- _Source texts of formatted documents_
#####

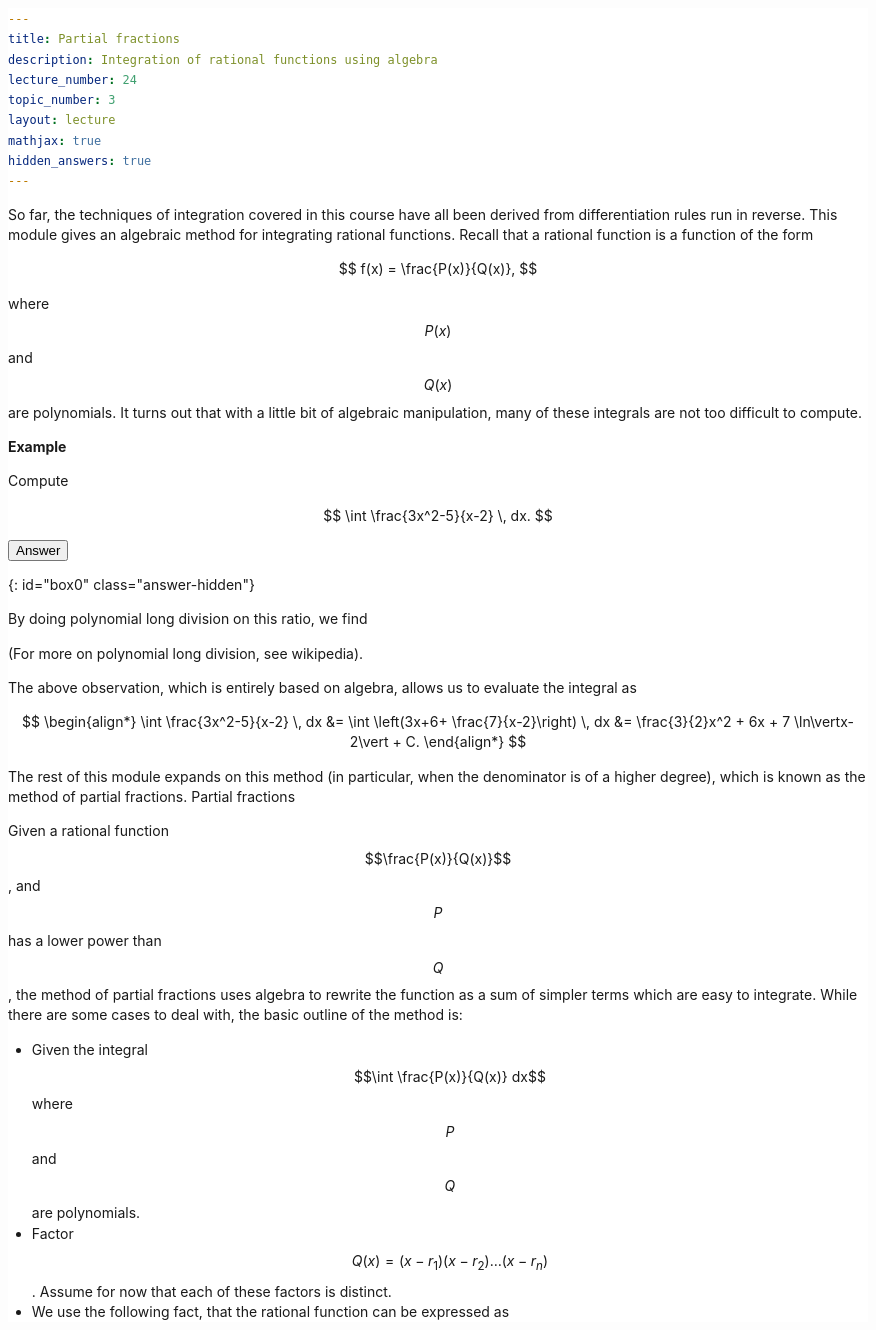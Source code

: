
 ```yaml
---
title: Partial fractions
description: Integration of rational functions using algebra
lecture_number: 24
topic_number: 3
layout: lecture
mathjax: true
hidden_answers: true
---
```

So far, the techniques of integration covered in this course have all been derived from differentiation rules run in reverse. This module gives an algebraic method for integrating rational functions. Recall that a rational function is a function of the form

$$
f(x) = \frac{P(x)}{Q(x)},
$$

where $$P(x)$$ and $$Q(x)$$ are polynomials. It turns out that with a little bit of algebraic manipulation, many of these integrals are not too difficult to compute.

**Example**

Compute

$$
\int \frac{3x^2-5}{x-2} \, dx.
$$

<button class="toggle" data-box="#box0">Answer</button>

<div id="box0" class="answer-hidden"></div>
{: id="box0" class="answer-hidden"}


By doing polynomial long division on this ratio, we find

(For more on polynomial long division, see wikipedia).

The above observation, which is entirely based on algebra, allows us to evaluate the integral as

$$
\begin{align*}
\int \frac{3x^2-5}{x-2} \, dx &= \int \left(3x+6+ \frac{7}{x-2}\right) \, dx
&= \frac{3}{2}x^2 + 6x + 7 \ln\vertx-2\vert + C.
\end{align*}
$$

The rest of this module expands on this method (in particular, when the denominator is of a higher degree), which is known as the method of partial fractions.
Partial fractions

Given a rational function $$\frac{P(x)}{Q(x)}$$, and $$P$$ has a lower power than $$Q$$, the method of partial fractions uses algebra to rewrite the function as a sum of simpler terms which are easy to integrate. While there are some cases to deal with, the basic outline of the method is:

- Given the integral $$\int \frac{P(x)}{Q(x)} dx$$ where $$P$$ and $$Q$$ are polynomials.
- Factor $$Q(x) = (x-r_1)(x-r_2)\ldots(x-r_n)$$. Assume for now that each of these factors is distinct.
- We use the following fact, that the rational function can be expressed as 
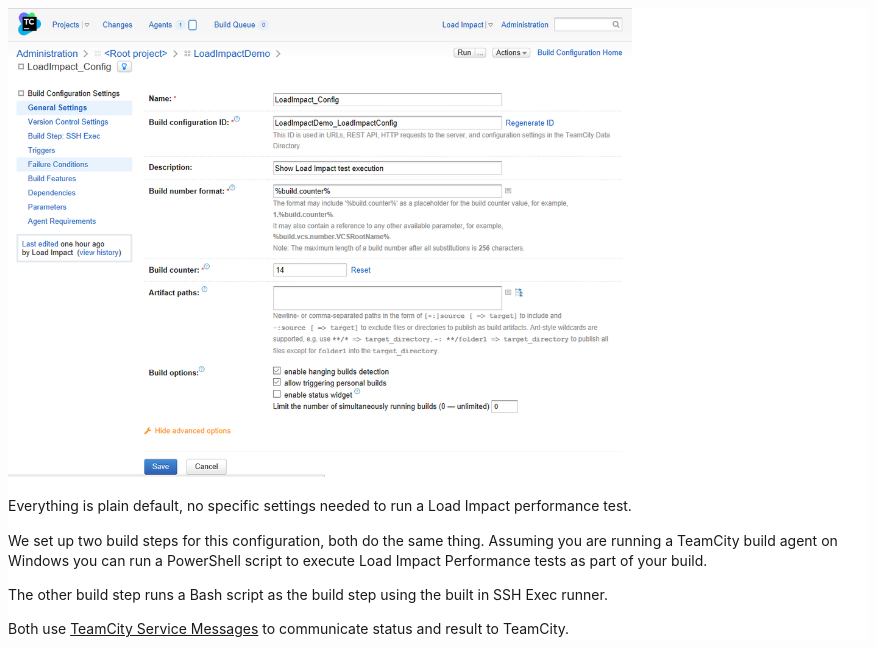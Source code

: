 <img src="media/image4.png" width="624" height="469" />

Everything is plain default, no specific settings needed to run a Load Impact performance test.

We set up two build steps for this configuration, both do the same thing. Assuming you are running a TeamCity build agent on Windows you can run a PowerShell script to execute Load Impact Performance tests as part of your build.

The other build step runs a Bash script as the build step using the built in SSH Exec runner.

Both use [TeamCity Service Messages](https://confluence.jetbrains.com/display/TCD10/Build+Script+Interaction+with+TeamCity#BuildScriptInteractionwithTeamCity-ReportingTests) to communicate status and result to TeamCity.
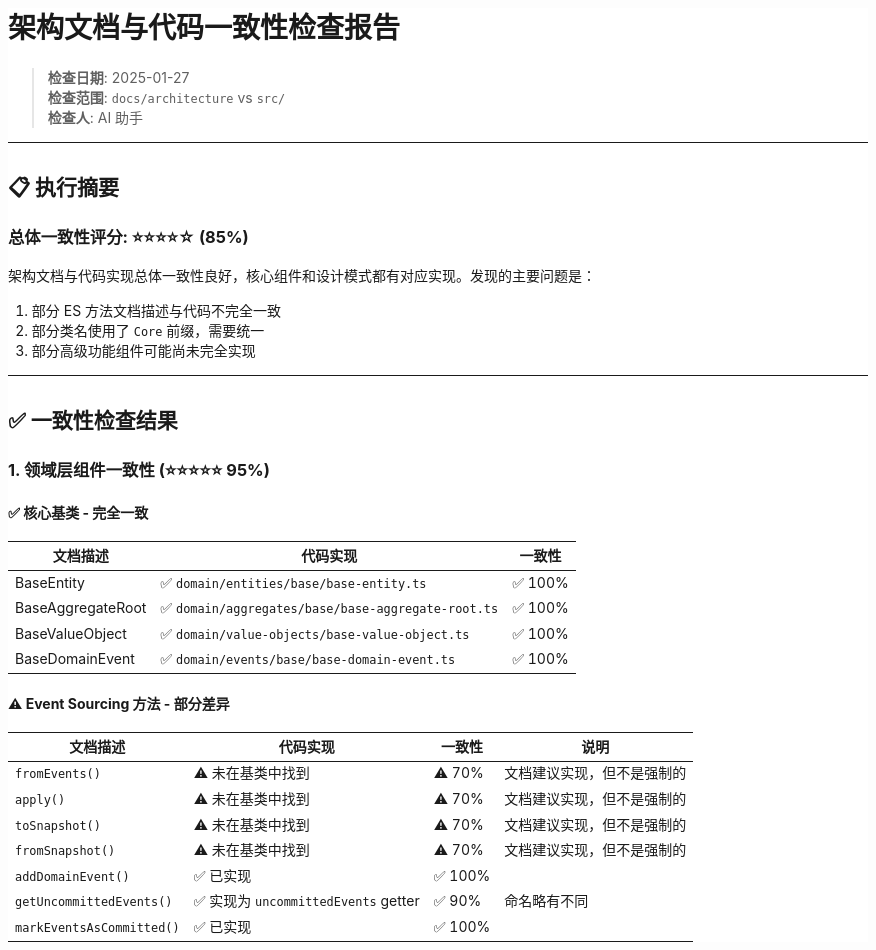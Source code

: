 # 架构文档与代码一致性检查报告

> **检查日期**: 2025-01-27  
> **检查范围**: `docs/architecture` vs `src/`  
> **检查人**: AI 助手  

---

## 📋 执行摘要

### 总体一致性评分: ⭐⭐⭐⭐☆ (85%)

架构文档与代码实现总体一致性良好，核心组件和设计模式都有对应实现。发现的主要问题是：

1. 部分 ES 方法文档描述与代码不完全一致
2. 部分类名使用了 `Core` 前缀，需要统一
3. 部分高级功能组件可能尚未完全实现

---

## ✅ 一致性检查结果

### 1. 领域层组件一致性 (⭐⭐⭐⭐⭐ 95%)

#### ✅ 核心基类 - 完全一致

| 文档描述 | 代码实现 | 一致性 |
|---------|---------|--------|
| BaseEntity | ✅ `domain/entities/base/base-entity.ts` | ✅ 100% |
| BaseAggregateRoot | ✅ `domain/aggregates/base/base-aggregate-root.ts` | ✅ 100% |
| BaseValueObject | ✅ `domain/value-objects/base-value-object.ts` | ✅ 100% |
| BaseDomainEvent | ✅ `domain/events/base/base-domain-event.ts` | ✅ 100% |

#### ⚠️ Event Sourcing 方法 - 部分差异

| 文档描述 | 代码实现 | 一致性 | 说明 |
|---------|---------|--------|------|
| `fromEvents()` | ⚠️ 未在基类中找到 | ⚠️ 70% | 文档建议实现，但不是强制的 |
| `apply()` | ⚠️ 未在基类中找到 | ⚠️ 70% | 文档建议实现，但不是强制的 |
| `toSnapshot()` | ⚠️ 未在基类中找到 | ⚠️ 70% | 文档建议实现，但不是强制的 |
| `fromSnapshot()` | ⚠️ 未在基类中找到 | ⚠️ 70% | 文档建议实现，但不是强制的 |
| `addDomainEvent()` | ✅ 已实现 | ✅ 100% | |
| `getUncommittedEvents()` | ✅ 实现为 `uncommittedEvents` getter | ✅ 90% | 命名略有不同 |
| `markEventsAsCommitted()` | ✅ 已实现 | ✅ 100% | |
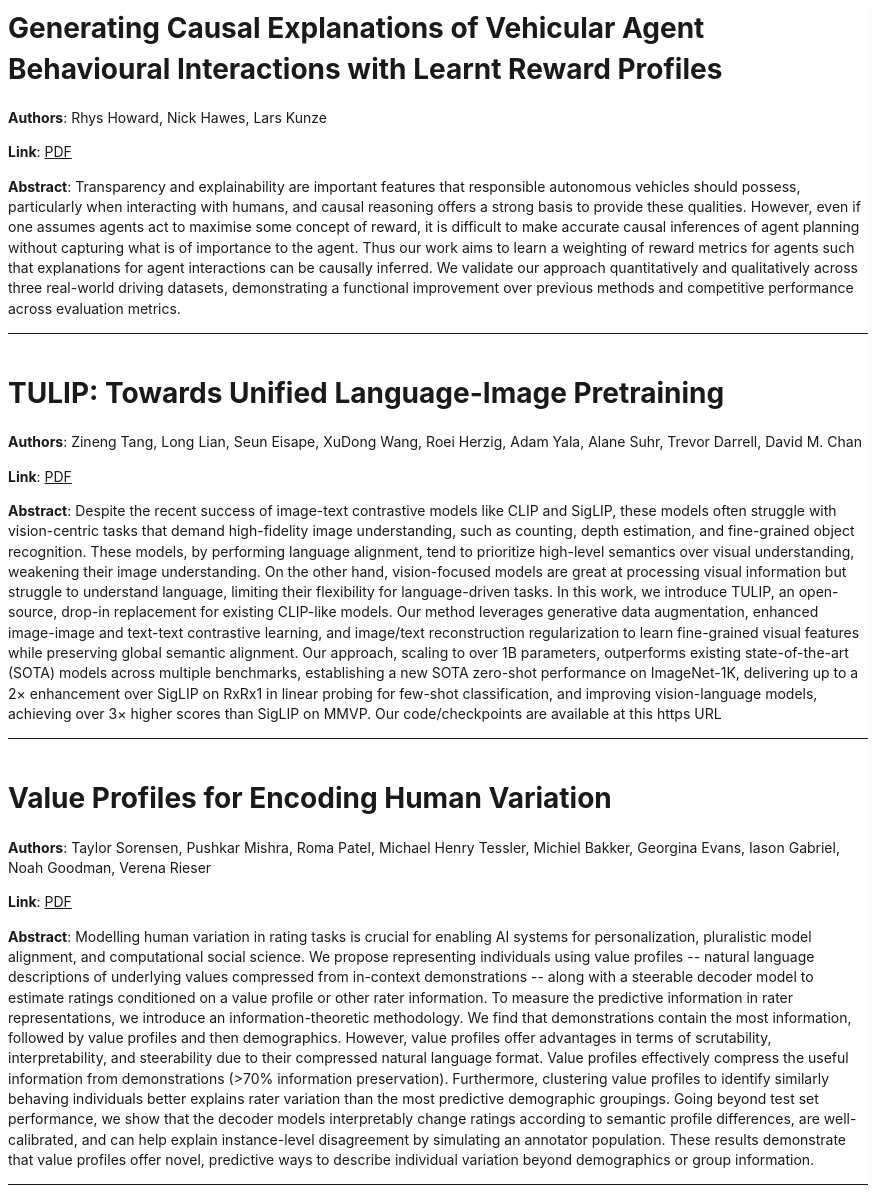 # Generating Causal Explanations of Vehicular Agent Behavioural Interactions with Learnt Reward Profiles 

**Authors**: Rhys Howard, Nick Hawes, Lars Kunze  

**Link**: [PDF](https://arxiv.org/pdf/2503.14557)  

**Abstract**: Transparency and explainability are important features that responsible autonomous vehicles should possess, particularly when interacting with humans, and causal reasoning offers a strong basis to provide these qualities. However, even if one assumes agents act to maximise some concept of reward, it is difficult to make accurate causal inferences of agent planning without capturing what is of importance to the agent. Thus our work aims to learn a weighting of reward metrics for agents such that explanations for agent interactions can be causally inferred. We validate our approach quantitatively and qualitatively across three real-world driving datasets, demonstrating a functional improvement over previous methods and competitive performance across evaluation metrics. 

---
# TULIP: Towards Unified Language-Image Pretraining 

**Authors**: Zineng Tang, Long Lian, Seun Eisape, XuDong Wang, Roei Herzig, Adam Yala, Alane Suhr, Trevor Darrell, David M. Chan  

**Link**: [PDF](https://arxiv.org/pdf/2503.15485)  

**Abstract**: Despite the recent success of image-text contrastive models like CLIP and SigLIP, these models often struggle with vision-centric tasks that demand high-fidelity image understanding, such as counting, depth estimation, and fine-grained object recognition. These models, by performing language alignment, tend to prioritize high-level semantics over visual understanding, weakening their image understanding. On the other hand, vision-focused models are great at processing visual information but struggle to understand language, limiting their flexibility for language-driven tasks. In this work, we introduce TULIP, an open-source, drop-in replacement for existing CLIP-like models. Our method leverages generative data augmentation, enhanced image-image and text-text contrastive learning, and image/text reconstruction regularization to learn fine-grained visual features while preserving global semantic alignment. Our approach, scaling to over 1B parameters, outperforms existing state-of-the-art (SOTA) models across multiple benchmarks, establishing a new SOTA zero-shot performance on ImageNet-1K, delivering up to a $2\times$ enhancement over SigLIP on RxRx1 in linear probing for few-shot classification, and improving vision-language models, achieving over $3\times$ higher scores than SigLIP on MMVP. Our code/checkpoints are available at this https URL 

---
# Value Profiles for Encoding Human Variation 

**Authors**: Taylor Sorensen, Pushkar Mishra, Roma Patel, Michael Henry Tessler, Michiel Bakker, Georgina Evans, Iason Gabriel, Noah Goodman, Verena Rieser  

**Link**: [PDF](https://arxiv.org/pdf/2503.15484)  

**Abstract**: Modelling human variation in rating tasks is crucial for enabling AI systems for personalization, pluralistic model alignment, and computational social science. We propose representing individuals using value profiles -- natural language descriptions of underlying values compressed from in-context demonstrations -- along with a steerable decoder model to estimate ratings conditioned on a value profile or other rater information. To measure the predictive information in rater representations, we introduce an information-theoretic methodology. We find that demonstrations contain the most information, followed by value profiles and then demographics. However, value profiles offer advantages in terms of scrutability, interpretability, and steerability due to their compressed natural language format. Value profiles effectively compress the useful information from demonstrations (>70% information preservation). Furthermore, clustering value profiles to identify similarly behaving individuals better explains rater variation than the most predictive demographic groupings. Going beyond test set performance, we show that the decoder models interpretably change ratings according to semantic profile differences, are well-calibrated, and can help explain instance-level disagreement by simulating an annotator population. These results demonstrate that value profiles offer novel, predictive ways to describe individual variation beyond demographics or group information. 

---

#####

- _TASK DETAILS_
When a line above contains the string "find", copy that line.

- _YOUR SOLUTION_
By doing polynomial long division on this ratio, we find
**Abstract**: Modelling human variation in rating tasks is crucial for enabling AI systems for personalization, pluralistic model alignment, and computational social science. We propose representing individuals using value profiles -- natural language descriptions of underlying values compressed from in-context demonstrations -- along with a steerable decoder model to estimate ratings conditioned on a value profile or other rater information. To measure the predictive information in rater representations, we introduce an information-theoretic methodology. We find that demonstrations contain the most information, followed by value profiles and then demographics. However, value profiles offer advantages in terms of scrutability, interpretability, and steerability due to their compressed natural language format. Value profiles effectively compress the useful information from demonstrations (>70% information preservation). Furthermore, clustering value profiles to identify similarly behaving individuals better explains rater variation than the most predictive demographic groupings. Going beyond test set performance, we show that the decoder models interpretably change ratings according to semantic profile differences, are well-calibrated, and can help explain instance-level disagreement by simulating an annotator population. These results demonstrate that value profiles offer novel, predictive ways to describe individual variation beyond demographics or group information. 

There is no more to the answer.